=== What you have to do ===
Copy the listing below in full, exactly as given.

-- -- --

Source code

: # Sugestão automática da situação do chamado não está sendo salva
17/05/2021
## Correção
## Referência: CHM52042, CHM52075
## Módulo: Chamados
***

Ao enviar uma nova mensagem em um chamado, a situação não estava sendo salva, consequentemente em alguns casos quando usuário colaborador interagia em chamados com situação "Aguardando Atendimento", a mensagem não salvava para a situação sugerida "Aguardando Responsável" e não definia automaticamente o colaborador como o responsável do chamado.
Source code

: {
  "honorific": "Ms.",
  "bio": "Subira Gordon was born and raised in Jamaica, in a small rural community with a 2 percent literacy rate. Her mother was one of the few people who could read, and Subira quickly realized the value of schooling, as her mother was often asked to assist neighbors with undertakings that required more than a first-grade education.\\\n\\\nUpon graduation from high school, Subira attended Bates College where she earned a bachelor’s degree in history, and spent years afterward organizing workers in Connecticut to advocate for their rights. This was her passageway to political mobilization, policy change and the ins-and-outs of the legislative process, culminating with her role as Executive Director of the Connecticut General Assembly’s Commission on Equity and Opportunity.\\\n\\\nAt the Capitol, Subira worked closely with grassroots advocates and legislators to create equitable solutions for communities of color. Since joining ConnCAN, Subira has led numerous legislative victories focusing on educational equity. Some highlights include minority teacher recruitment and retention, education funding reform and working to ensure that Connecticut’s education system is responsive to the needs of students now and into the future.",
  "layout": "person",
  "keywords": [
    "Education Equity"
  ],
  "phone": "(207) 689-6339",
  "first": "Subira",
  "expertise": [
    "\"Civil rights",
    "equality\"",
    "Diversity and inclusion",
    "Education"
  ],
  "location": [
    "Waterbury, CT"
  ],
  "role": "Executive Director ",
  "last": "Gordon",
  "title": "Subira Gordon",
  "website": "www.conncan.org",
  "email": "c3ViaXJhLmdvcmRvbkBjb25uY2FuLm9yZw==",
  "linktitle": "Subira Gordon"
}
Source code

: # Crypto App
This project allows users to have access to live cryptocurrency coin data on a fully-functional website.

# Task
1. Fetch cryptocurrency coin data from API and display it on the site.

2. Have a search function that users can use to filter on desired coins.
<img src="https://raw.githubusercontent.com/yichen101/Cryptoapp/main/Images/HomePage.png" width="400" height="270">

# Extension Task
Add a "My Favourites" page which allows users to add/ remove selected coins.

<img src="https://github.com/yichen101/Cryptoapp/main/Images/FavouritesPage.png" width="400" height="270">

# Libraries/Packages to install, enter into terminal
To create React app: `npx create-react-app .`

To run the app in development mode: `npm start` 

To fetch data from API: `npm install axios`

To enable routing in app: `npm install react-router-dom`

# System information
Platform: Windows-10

-- -- --

=== Output of the exercise ===
Source code

: # Sugestão automática da situação do chamado não está sendo salva
17/05/2021
## Correção
## Referência: CHM52042, CHM52075
## Módulo: Chamados
***

Ao enviar uma nova mensagem em um chamado, a situação não estava sendo salva, consequentemente em alguns casos quando usuário colaborador interagia em chamados com situação "Aguardando Atendimento", a mensagem não salvava para a situação sugerida "Aguardando Responsável" e não definia automaticamente o colaborador como o responsável do chamado.
Source code

: {
  "honorific": "Ms.",
  "bio": "Subira Gordon was born and raised in Jamaica, in a small rural community with a 2 percent literacy rate. Her mother was one of the few people who could read, and Subira quickly realized the value of schooling, as her mother was often asked to assist neighbors with undertakings that required more than a first-grade education.\\\n\\\nUpon graduation from high school, Subira attended Bates College where she earned a bachelor’s degree in history, and spent years afterward organizing workers in Connecticut to advocate for their rights. This was her passageway to political mobilization, policy change and the ins-and-outs of the legislative process, culminating with her role as Executive Director of the Connecticut General Assembly’s Commission on Equity and Opportunity.\\\n\\\nAt the Capitol, Subira worked closely with grassroots advocates and legislators to create equitable solutions for communities of color. Since joining ConnCAN, Subira has led numerous legislative victories focusing on educational equity. Some highlights include minority teacher recruitment and retention, education funding reform and working to ensure that Connecticut’s education system is responsive to the needs of students now and into the future.",
  "layout": "person",
  "keywords": [
    "Education Equity"
  ],
  "phone": "(207) 689-6339",
  "first": "Subira",
  "expertise": [
    "\"Civil rights",
    "equality\"",
    "Diversity and inclusion",
    "Education"
  ],
  "location": [
    "Waterbury, CT"
  ],
  "role": "Executive Director ",
  "last": "Gordon",
  "title": "Subira Gordon",
  "website": "www.conncan.org",
  "email": "c3ViaXJhLmdvcmRvbkBjb25uY2FuLm9yZw==",
  "linktitle": "Subira Gordon"
}
Source code

: # Crypto App
This project allows users to have access to live cryptocurrency coin data on a fully-functional website.

# Task
1. Fetch cryptocurrency coin data from API and display it on the site.

2. Have a search function that users can use to filter on desired coins.
<img src="https://raw.githubusercontent.com/yichen101/Cryptoapp/main/Images/HomePage.png" width="400" height="270">

# Extension Task
Add a "My Favourites" page which allows users to add/ remove selected coins.

<img src="https://github.com/yichen101/Cryptoapp/main/Images/FavouritesPage.png" width="400" height="270">

# Libraries/Packages to install, enter into terminal
To create React app: `npx create-react-app .`

To run the app in development mode: `npm start` 

To fetch data from API: `npm install axios`

To enable routing in app: `npm install react-router-dom`

# System information
Platform: Windows-10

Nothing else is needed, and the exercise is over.